The Mind of the Pro-Tyrant Left

“The US war effort is failing to create an effective puppet regime in Afghanistan. The Taliban is slowly but surely eroding US influence. In the face of major strategic losses, as evident in the astonishing assassination of top military officials, Obama had to mount a political spectacle—a ‘military success story’—the killing of unarmed bin Laden, to buoy the spirits of the American public, military and its NATO followers.”

— James Petras

The American academic James Petras is a leading member of a pro-tyrant left. Among his latest essays are “The Euro-US War on Libya,” “The US War on Africa,” “Egypt: Social Movements, the CIA and Mossad.” His latest book is titled War Crimes in Gaza and the Zionist Fifth Column in America. Tempting as it is to simply turn away, it is important for democrats to understand the pro-tyrant left. It is vastly influential on campuses and its ideas are trickling down into the wider culture.

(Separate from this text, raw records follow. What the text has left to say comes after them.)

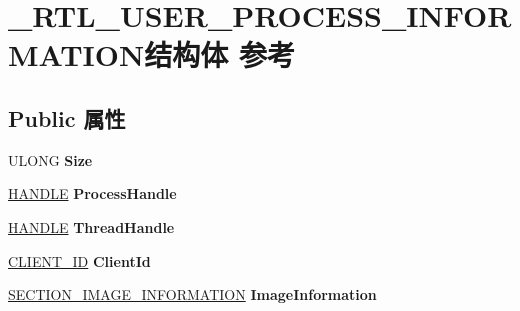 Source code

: \hypertarget{struct___r_t_l___u_s_e_r___p_r_o_c_e_s_s___i_n_f_o_r_m_a_t_i_o_n}{}\section{\+\_\+\+R\+T\+L\+\_\+\+U\+S\+E\+R\+\_\+\+P\+R\+O\+C\+E\+S\+S\+\_\+\+I\+N\+F\+O\+R\+M\+A\+T\+I\+O\+N结构体 参考}
\label{struct___r_t_l___u_s_e_r___p_r_o_c_e_s_s___i_n_f_o_r_m_a_t_i_o_n}
\subsection*{Public 属性}
\begin{DoxyCompactItemize}
\item 
\mbox{\label{struct___r_t_l___u_s_e_r___p_r_o_c_e_s_s___i_n_f_o_r_m_a_t_i_o_n_a427ccae3e7c94320037356fc5ae2972e}} 
U\+L\+O\+NG {\bfseries Size}
\item 
\mbox{\label{struct___r_t_l___u_s_e_r___p_r_o_c_e_s_s___i_n_f_o_r_m_a_t_i_o_n_ac998a07171045873bc93b9c6ca4f3bbe}} 
\hyperlink{interfacevoid}{H\+A\+N\+D\+LE} {\bfseries Process\+Handle}
\item 
\mbox{\label{struct___r_t_l___u_s_e_r___p_r_o_c_e_s_s___i_n_f_o_r_m_a_t_i_o_n_ac9c701e46262450e9623fdff8a468e89}} 
\hyperlink{interfacevoid}{H\+A\+N\+D\+LE} {\bfseries Thread\+Handle}
\item 
\mbox{\label{struct___r_t_l___u_s_e_r___p_r_o_c_e_s_s___i_n_f_o_r_m_a_t_i_o_n_a18ed29d48493dbf75ff391508d8570ad}} 
\hyperlink{struct___c_l_i_e_n_t___i_d}{C\+L\+I\+E\+N\+T\+\_\+\+ID} {\bfseries Client\+Id}
\item 
\mbox{\label{struct___r_t_l___u_s_e_r___p_r_o_c_e_s_s___i_n_f_o_r_m_a_t_i_o_n_a43b28d482742d4ae2770a155d628d2bd}} 
\hyperlink{struct___s_e_c_t_i_o_n___i_m_a_g_e___i_n_f_o_r_m_a_t_i_o_n}{S\+E\+C\+T\+I\+O\+N\+\_\+\+I\+M\+A\+G\+E\+\_\+\+I\+N\+F\+O\+R\+M\+A\+T\+I\+ON} {\bfseries Image\+Information}

\end{DoxyCompactItemize}
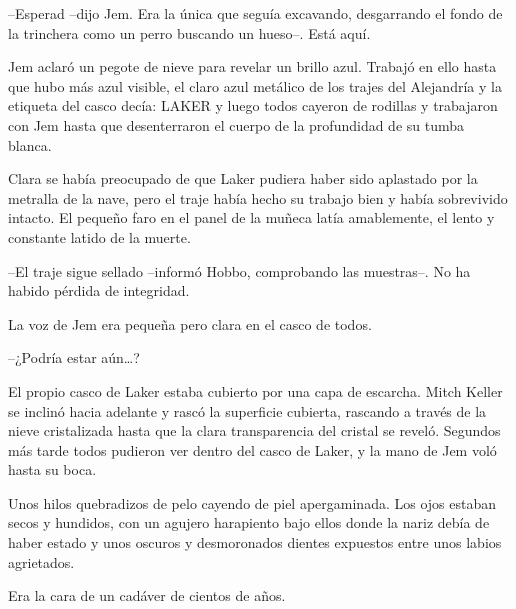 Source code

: {--Esperad --dijo Jem. Era la única que seguía excavando, desgarrando el
fondo de la trinchera como un perro buscando un hueso--. Está aquí.}

{Jem aclaró un pegote de nieve para revelar un brillo azul. Trabajó en
 ello hasta que hubo más azul visible, el claro azul metálico de los
 trajes del Alejandría y la etiqueta del casco decía: LAKER y luego todos
 cayeron de rodillas y trabajaron con Jem hasta que desenterraron el
cuerpo de la profundidad de su tumba blanca.}

{Clara se había preocupado de que Laker pudiera haber sido aplastado por
 la metralla de la nave, pero el traje había hecho su trabajo bien y
 había sobrevivido intacto. El pequeño faro en el panel de la muñeca
latía amablemente, el lento y constante latido de la muerte.}

{--El traje sigue sellado --informó Hobbo, comprobando las muestras--. No
ha habido pérdida de integridad.}

{La voz de Jem era pequeña pero clara en el casco de todos.}

{--¿Podría estar aún\ldots{}?}

{El propio casco de Laker estaba cubierto por una capa de escarcha. Mitch
 Keller se inclinó hacia adelante y rascó la superficie cubierta,
 rascando a través de la nieve cristalizada hasta que la clara
 transparencia del cristal se reveló. Segundos más tarde todos pudieron
ver dentro del casco de Laker, y la mano de Jem voló hasta su boca.}

{Unos hilos quebradizos de pelo cayendo de piel apergaminada. Los ojos
 estaban secos y hundidos, con un agujero harapiento bajo ellos donde la
 nariz debía de haber estado y unos oscuros y desmoronados dientes
expuestos entre unos labios agrietados.}

{Era la cara de un cadáver de cientos de años.}
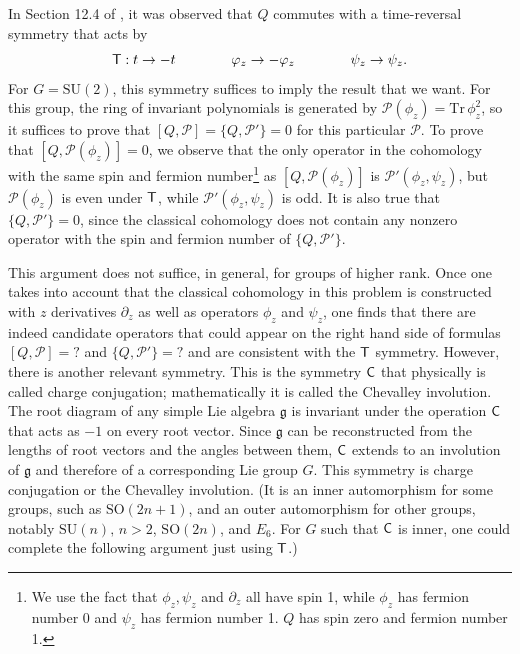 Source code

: \documentclass[11pt,a4paper]{article}
\begin{document}
In Section 12.4 of \cite{KW}, it was observed that $Q$ commutes with a time-reversal symmetry that acts by
\begin{equation}\label{tadd}
{\sf T}: t \to - t \qquad \qquad \varphi_z \to - \varphi_z \qquad \qquad \psi_z \to \psi_z.
\end{equation}
For $G=\mathrm{SU}(2)$, this symmetry suffices to imply the result that we want.   For this group, the ring of invariant polynomials is generated by $\mathcal P(\phi_z)={\mathrm{Tr}}\,
\phi_z^2$, so it suffices to prove that $[Q,\mathcal P]=\{Q,\mathcal P'\}=0$ for this particular $\mathcal P$.    To prove that $[Q,\mathcal P(\phi_z)]=0$, we observe that the only operator
in the cohomology with the same spin and fermion number\footnote{We use the fact that $\phi_z,\psi_z$ and $\partial_z$ all have spin 1, while
$\phi_z$ has fermion number 0 and $\psi_z$ has fermion number 1. $Q$ has spin zero and fermion number 1.} as  $[Q,\mathcal P(\phi_z)]$ is $\mathcal P'(\phi_z,\psi_z)$, 
but $\mathcal P(\phi_z)$ is even under $\sf T$, while  ${\mathcal P}'(\phi_z,\psi
_z)$ is odd.
  It is also true that $\{Q,\mathcal P'\}=0$, since the classical
cohomology does not contain any nonzero operator with the spin and fermion number of $\{Q,\mathcal P'\}$.

This argument does not suffice, in general, for groups of higher rank.   Once one takes into account that the classical cohomology in this problem is constructed
with $z$ derivatives $\partial_z$ as well as operators $\phi_z$ and $\psi_z$, one finds that there are indeed candidate operators that could appear on the right hand
side of formulas $[Q,\mathcal P]=?$ and $\{Q,\mathcal P'\}=?$ and are consistent with the $\sf T$ symmetry.    However, there is another relevant symmetry.  This is the symmetry $\sf C$
 that physically is called charge conjugation; mathematically it is called the Chevalley involution.   The root diagram of any simple Lie algebra $\mathfrak g$ is invariant under
 the operation $\sf C$ that acts as $-1$ on every root vector. Since $\mathfrak g$ 
 can be reconstructed from the lengths of root vectors and the angles between them,
 $\sf C$ extends to an involution of $\mathfrak g$ and therefore of a corresponding Lie group $G$.   This symmetry is charge conjugation or the Chevalley involution.
 (It is an inner automorphism for some groups, such as ${\mathrm{SO}}(2n+1)$, and an outer automorphism for other groups, notably ${\mathrm{SU}}(n),\,n>2$, 
 ${\mathrm{SO}}(2n)$, and $E_6$. For $G$ such that $\sf C$ is inner, one could complete the following argument just using $\sf T$.)    
 
\end{document}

In the short twentieth century, the rise of Stalinism, a reactionary but non-capitalist social system, disorientated the left—bar some fragments—more or less completely.

The left clung to the dogma that the only social system that could follow capitalism was socialism. It imagined itself involved in a duel between capitalism and socialism. It thought that state ownership equalled socialism. And so—with honorable exceptions—a pro-tyrant left emerged in the twentieth century.

There was a slow scouring out of the habits of mind, the sensibilities and the values of an older left-wing culture that had been rooted in the Enlightenment, the democratic revolutions of the eighteenth century, and the ethical socialism of the mass European labor movements. In its place was put power-worship, authoritarianism, and a cult of the transformative power of revolutionary violence.

Many became critical supporters of totalitarianism—notwithstanding their knowledge of mass killings, gulags, political-famines, and military aggression.

Crucially, in the 1960s and 1970s, while the New Left innovated in the realm of culture and personal relations, when it came to geopolitics it mostly fell into line as cheerleader or apologist for one authoritarian “progressive” after another. As this New Left aged and drifted to the faculties and publishing houses it declared itself to be anti-anti-communist. In practice, it blamed America first.

After 1989, and the collapse of its global alternative to liberal capitalism, much of the pro-tyrant left simply refused to rethink. Rather than give up either its Manichean view of a world composed of two camps of progress and reaction, or its r-r-revolutionary style, it recreated both. How? By substituting a spectacular, inchoate and implacable negativism, centred on a conception of America as the “Great Satan” and Israel as the “Little Satan” in the place of what had been a coherent (if wrong-headed and tyrannical) program for social reconstruction.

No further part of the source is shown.